**EXERCISE BRIEF**: Copy each line containing "injection" from the listing below.

**RECORDS FOR THE TASK**:
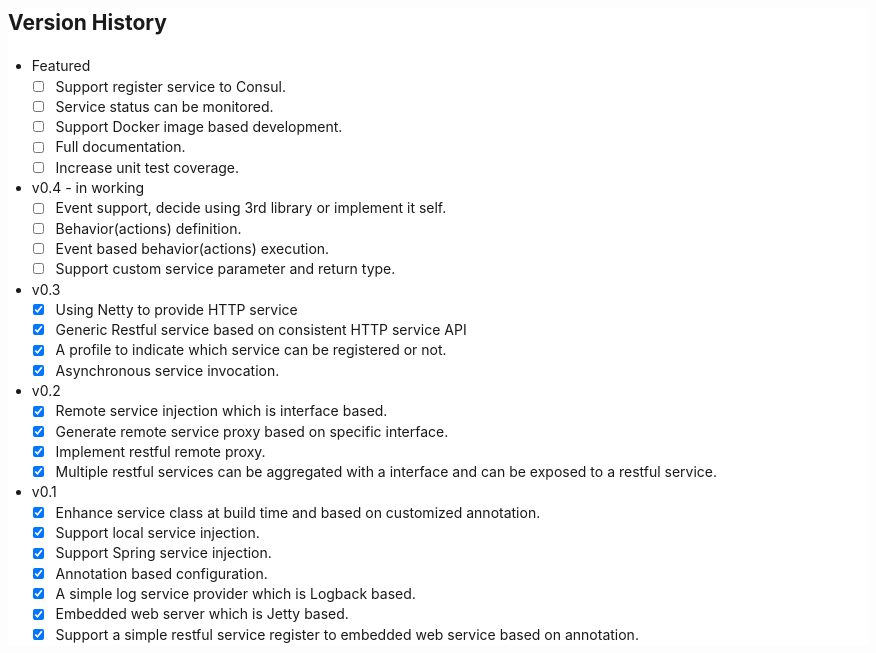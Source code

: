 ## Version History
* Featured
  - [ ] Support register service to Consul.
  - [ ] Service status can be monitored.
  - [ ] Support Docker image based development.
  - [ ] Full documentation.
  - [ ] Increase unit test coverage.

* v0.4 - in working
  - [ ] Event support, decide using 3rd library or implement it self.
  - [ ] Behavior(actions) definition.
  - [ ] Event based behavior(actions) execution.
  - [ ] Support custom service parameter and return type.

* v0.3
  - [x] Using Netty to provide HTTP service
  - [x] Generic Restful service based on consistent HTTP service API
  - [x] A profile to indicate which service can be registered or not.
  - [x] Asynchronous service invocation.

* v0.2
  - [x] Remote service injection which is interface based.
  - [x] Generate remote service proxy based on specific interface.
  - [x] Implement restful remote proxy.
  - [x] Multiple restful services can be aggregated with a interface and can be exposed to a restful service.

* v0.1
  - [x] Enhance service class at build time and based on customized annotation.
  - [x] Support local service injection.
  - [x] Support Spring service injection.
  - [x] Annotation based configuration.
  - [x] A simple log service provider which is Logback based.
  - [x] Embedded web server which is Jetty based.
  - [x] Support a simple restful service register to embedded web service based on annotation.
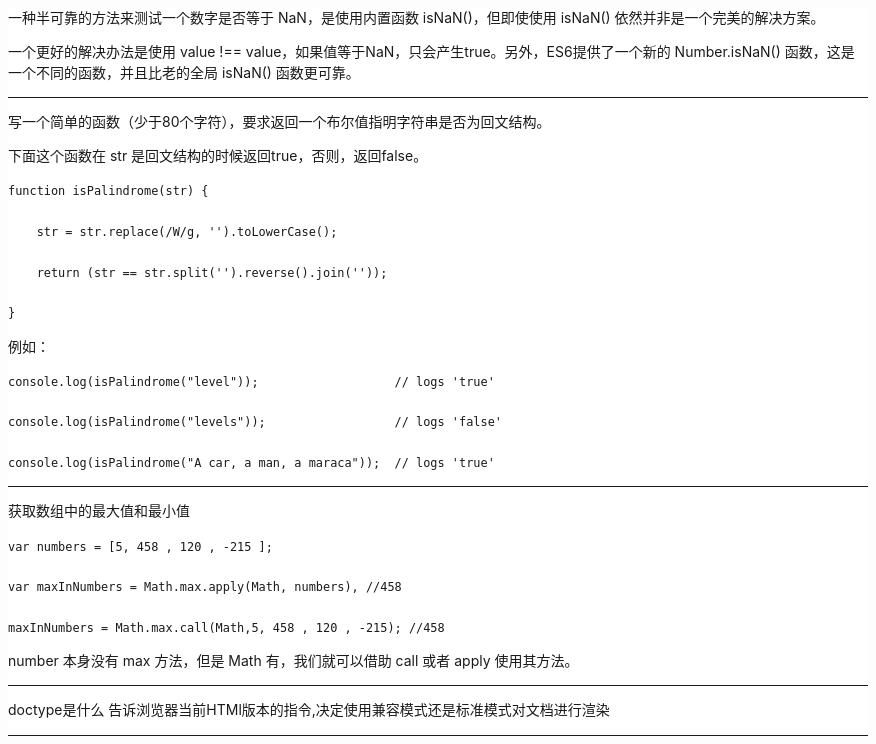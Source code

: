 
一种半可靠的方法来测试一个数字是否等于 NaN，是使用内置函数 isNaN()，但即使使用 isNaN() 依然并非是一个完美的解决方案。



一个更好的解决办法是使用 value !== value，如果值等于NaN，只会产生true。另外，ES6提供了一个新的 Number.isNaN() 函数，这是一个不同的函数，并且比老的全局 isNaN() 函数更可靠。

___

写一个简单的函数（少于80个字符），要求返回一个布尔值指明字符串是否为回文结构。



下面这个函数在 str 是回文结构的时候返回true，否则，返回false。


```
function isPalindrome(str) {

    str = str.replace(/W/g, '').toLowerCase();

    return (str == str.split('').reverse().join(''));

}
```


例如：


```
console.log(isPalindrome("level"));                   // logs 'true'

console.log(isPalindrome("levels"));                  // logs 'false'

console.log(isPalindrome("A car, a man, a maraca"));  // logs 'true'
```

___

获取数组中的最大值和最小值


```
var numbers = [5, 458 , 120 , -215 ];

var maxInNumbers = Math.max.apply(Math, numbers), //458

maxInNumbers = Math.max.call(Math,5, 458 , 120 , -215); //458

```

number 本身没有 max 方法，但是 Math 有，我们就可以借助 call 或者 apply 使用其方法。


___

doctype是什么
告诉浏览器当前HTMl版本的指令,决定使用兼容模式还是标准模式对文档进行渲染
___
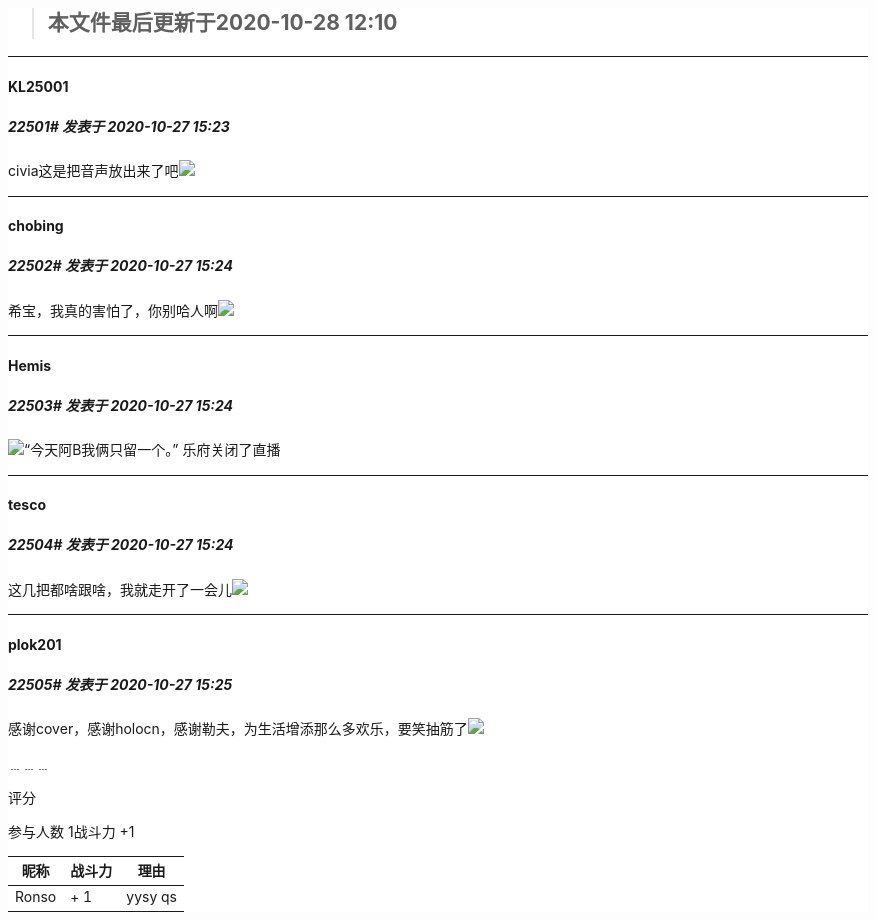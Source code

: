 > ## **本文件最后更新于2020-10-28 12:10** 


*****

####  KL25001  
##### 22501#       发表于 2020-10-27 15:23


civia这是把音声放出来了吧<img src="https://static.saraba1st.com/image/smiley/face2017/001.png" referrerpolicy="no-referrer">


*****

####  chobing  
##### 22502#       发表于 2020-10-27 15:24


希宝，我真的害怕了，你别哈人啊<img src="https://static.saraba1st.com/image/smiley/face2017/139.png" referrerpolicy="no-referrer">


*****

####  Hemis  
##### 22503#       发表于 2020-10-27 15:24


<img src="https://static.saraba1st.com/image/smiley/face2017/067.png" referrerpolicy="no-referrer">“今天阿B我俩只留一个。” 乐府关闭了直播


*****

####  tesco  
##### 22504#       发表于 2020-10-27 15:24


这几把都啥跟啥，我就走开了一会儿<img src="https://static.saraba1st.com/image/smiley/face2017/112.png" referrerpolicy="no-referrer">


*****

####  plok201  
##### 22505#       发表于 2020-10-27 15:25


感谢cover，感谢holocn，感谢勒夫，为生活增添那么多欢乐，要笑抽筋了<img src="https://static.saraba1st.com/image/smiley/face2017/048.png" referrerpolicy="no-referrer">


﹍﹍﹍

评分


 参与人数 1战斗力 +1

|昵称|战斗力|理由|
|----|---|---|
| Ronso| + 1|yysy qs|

**TASK RESPONSE**:
  - [x] Remote service injection which is interface based.
  - [x] Support local service injection.
  - [x] Support Spring service injection.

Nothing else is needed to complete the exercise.